Wednesday, March 3, 2010

March 3, 2010

Today was painting class with Mr. Tan day. Mr. Tan, the 62 year old Chinese man who doesn’t speak English, but is one of the funniest men I’ve met in Singapore. This man makes you laugh without saying a word (of English). I arrived about 15 minutes early as I’m prone to do (when alone), dropped off my bag at the studio (and I use that term lightly), and headed off to grab a Coke before class. I think I woke Mr. Tan from his afternoon nap, as he was sitting on the couch, arms crossed, head slightly forward. I love a guy who savors a good nap. But Mr. Tan isn’t the story this time.

With 15 minutes to spare and my teacher asleep, I decided to explore the Golden Mile Tower or “Little Thailand” where the studio (lightly, again) is located. It’s an odd half-mall, half office-building type of building that I don’t think I’ve ever seen anywhere except Asia – it’s as if they put the nastiest strip center, along with the nasty strip center next to it, and the next one, all in the same older, smaller mall. Then someone closed up some of the skylights and broke a few of the too narrow escalators, and turned off about half the lights. The first amusement I came upon was outside a shop selling camouflage items and advertising that they’d sew on your army patches. Outside this Asian Academy Surplus was a lawn chair with the most shrunken little old lady I’ve ever seen, at least 95 years old, wrapped in a blanket and wearing a too big baseball cap that said “I Love Teachers” pulled down over her eyes. She was being force fed a gruel by a younger woman (remember, all in front of a shop in a mall). When later I asked Mr. Tan how long she had been there he said, “110 years.” I told you he was funny.

Next, I take one of the working escalators up a level to continue the exploration. This particular escalator begins in a food court area that is full of elderly men-- but not as elderly as the Teacher-lover lady– all having their afternoon beer. There’s a full table butted up to the escalator, all staring at the only Caucasian in the mall (me). I’m cool, very cool, and comfortable being the only Caucasian in the mall, and on the escalator, so I casually (and coolly) lean over and place my elbows on the black escalator track, my hands hanging over the edge. I’m cool, nodding a greeting confidently at the older beer drinkers as I’m moved along by the escalator. I’m cool, as my left hand, gliding along with the rail, perfectly snags the drinker’s grocery bag that was sitting on the edge of the table and lifts it up, up and away.

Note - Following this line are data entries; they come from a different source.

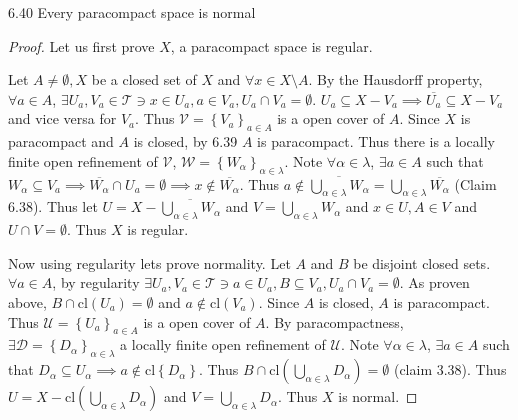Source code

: \documentclass{article}
\newcommand*{\T}{\mathcal{T}}
\newcommand*{\U}{\mathcal{U}}
\newcommand*{\cl}{\mathrm{cl}}
\newcommand*{\subeq}{\subseteq}
\newcommand*{\empset}{\emptyset}
\begin{document}
\bigskip

\begin{claim}{6.40}\label{Claim 6.40.}
    Every paracompact space is normal
\end{claim}
\begin{proof}
    Let us first prove $X$, a paracompact space is regular. 
    
    Let $A \neq \empset, X$ be a closed set of $X$ and $\forall x \in X \setminus A$. By the Hausdorff property, $\forall a \in A$, $\exists U_{a}, V_a \in \T \ni x \in U_a, a \in V_a, U_a \cap V_a = \empset$. $U_a \subseteq X - V_a \implies \overline{U_a} \subeq X - V_a$ and vice versa for $V_a$. Thus $\mathcal{V} = \left\{ V_{a} \right\}_{a \in A}$ is a open cover of $A$. Since $X$ is paracompact and $A$ is closed, by 6.39 $A$ is paracompact. Thus there is a locally finite open refinement of $\mathcal{V}$, $\mathcal{W} = \left\{ W_{\alpha} \right\}_{\alpha \in \lambda}$. Note $\forall \alpha \in \lambda$, $\exists a \in A$ such that $W_\alpha \subeq V_a \implies \overline{W_\alpha} \cap U_{a} = \empset \implies x \not \in \overline{W_\alpha}$. Thus $a \not \in \overline{\bigcup_{\alpha \in \lambda} W_\alpha} = \bigcup_{\alpha \in \lambda} \overline{W_\alpha}$ (Claim 6.38). Thus let $U = X - \overline{\bigcup_{\alpha \in \lambda} W_\alpha}$ and $V = \bigcup_{\alpha \in \lambda} W_\alpha$ and $x \in U, A \in V$ and $U \cap V = \empset$. Thus $X$ is regular. 
    
    
    Now using regularity lets prove normality. Let $A$ and $B$ be disjoint closed sets. $\forall a \in A$, by regularity $\exists U_a, V_a \in \T \ni a \in U_a, B \subeq V_a, U_a \cap V_a = \empset$. As proven above, $B \cap \cl(U_a) = \empset$ and $a \not \in \cl(V_a)$. Since $A$ is closed, $A$ is paracompact. Thus $\mathcal{U} = \left\{ U_a \right\}_{a \in A}$ is a open cover of $A$. By paracompactness, $\exists \mathcal{D} = \left\{ D_{\alpha} \right\}_{\alpha \in \lambda}$ a locally finite open refinement of $\U$. Note $\forall \alpha \in \lambda$, $\exists a \in A $ such that $D_\alpha \subeq U_\alpha \implies a \not \in \cl\left\{ D_\alpha \right\}$. Thus $B  \cap  \cl\left(\bigcup_{\alpha \in \lambda} D_\alpha\right) = \empset$ (claim 3.38). Thus $U = X - \cl\left(\bigcup_{\alpha \in \lambda} D_\alpha\right)$ and $V = \bigcup_{\alpha \in \lambda} D_\alpha$. Thus $X$ is normal.     
\end{proof}

\bigskip
\end{document}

My hand went through the handle! If I were a thief I couldn’t have been any smoother. Their grocery bag is now mine. After I shit myself in fear and disbelief, I realized my mistake, took several steps down the up escalator, lowered the grocery bag back to the table, and began repeating, “sorry, sorry, sorry…” as fast as I can, turn and walk up the escalator to speed my retreat. No one followed or said a word. It’s not every day a Caucasian grocery bag thief visits the Golden Mile.

The rest of the mall was either travel agents, karaoke bars which weren’t much bigger than a small café, massage parlors, religious stores selling every type of Buddha’s, a few tattoo parlors (see, just like a Texas strip center), this was the surprise – mail order bride shops. I’ve heard of them, seen TV shows make fun of them, but never have I seen one in person. After the grocery bag incident I was a bit hesitant to push my luck, but there were so many of them I couldn’t resist. About half were closed. One in particular was the Ideal Marriage Center www.idealbride.sg where they advertise “Select your bride on the spot or visit Hainan or Vietnam and choose from hundred of beauties over there” – “Our Philosophy -- Integrity, Practical Service, Best Service”. (I don’t guarantee the website’s safety, but I went to it and looked and nothing seems to have happened to my computer – it’s interesting). The ones that were open appeared to be a one stop shop. Each of them had women lounging about in the lobby who looked remarkably like the Vietnamese mail-order brides in the photos on their walls. I saw no purpose in pursuing the issue further. Though I reserve the right to do further research later.


It’s all fun and games until it hits home. While cooking dinner – yes, I helped – I was discussing my exploits with Cenie. I think I was telling her how sad the whole buy-a-bride thing is. Apparently she didn’t hear the sad part because she proceeded to tell me how she sent in her resume (somewhere) when she was younger and was contacted by a man. The American man moved to Hong Kong and she moved to Hong Kong. They had a year and a half relationship. He was 45. She wasn’t. He wanted to get married, but she didn’t so that was it. That was it except for her Aunt in Los Angeles who tried to arrange a marriage with an American man which she also rejected. After Hong Kong she moved back to the Philippines and married a Filipino who’s 15 years older than her who she supports. Not sure if that’s better, but who am I to say…

And thus ends the Day at The Golden Mile. At least I’m not being caned for petty grocery bag theft. Yet.